PROBLEM TO WORK ON: Set down exactly the lines from the one containing "jupyter nbconvert notebook*.ipynb" through the last line of the data below, and no others.

[[ RECORDS FOR THE TASK, beginning ]]

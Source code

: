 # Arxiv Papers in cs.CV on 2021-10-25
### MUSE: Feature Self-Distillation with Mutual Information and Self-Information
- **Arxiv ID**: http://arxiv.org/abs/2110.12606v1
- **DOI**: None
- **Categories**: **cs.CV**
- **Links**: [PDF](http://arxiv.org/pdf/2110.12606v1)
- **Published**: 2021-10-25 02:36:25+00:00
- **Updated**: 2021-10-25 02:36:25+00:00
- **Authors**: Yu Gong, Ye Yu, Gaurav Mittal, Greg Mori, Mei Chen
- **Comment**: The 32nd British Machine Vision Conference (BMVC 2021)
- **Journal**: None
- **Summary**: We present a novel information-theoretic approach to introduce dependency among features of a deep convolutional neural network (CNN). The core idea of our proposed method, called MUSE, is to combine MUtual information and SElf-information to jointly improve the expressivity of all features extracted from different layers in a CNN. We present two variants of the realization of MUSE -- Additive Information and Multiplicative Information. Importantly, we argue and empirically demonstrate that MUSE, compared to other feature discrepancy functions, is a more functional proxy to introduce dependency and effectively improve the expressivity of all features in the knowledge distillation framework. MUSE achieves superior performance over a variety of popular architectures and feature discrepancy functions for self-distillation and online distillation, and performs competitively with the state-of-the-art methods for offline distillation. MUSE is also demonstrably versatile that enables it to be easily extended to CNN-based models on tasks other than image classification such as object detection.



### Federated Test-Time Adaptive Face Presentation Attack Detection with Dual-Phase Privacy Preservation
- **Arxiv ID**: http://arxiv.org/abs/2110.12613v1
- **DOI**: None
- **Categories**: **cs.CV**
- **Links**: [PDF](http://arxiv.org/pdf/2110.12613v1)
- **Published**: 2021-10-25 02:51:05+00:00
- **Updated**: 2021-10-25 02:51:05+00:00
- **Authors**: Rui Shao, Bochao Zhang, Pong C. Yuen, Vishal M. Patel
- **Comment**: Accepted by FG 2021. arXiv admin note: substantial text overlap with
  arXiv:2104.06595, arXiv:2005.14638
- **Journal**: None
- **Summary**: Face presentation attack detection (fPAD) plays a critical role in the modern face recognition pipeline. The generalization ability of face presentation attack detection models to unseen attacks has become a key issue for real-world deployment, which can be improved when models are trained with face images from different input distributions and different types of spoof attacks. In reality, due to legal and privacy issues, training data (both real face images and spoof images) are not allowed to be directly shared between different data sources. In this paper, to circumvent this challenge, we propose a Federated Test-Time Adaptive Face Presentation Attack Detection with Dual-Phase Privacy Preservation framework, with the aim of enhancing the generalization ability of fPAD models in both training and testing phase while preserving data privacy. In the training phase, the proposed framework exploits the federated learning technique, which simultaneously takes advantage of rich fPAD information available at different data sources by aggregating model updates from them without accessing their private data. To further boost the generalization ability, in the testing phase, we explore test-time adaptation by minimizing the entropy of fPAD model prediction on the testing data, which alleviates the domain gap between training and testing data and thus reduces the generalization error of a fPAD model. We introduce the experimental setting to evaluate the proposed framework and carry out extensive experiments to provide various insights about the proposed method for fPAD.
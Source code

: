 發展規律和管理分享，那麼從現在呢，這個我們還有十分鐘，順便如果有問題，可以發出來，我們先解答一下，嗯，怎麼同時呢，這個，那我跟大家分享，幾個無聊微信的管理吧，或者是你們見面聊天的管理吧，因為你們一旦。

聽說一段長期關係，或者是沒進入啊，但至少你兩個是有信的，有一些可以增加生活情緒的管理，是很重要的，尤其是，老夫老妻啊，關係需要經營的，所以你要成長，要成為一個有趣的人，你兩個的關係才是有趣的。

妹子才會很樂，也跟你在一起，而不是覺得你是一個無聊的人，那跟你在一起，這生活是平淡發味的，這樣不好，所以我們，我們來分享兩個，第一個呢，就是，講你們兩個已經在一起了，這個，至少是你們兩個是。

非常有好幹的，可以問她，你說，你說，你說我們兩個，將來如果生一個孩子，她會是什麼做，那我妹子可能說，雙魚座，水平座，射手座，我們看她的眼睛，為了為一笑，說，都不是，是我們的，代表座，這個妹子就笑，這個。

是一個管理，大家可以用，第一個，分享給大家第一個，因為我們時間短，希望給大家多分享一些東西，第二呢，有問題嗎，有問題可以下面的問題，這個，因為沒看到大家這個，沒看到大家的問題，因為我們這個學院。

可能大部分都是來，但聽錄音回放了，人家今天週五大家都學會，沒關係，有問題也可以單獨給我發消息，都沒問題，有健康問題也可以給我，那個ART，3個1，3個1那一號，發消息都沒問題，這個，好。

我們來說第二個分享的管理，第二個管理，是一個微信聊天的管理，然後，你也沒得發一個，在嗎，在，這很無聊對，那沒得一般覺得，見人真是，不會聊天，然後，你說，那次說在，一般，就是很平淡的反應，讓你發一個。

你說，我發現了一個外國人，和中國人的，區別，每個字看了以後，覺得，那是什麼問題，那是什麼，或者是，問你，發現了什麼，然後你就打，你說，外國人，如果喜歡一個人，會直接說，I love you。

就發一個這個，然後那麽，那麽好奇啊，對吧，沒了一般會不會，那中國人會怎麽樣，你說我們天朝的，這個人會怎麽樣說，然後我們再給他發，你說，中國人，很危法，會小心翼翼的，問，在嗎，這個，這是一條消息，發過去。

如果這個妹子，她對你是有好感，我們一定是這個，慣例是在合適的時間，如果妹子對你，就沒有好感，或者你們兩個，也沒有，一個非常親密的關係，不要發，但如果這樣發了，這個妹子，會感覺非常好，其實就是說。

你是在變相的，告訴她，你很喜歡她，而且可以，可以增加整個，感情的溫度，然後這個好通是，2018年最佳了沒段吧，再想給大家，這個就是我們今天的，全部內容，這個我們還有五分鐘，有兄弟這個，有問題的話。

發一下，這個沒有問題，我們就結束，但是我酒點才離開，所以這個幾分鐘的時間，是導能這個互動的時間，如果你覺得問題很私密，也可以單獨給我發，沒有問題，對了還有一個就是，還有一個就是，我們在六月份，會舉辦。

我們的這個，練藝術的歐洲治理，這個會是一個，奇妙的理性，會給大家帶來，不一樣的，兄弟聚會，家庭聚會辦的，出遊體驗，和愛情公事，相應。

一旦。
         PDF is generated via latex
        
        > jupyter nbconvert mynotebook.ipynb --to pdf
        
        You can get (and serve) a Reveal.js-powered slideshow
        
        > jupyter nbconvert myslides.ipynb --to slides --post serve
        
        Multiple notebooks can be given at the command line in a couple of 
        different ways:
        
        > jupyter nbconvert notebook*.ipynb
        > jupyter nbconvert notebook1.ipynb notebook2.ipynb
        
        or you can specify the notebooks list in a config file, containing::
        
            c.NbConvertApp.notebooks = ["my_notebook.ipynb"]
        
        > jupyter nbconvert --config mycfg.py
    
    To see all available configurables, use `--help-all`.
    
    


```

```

[[ RECORDS FOR THE TASK, end ]]

EXERCISE ANSWER:
        > jupyter nbconvert notebook*.ipynb
        > jupyter nbconvert notebook1.ipynb notebook2.ipynb
        
        or you can specify the notebooks list in a config file, containing::
        
            c.NbConvertApp.notebooks = ["my_notebook.ipynb"]
        
        > jupyter nbconvert --config mycfg.py
    
    To see all available configurables, use `--help-all`.
    
    


```

```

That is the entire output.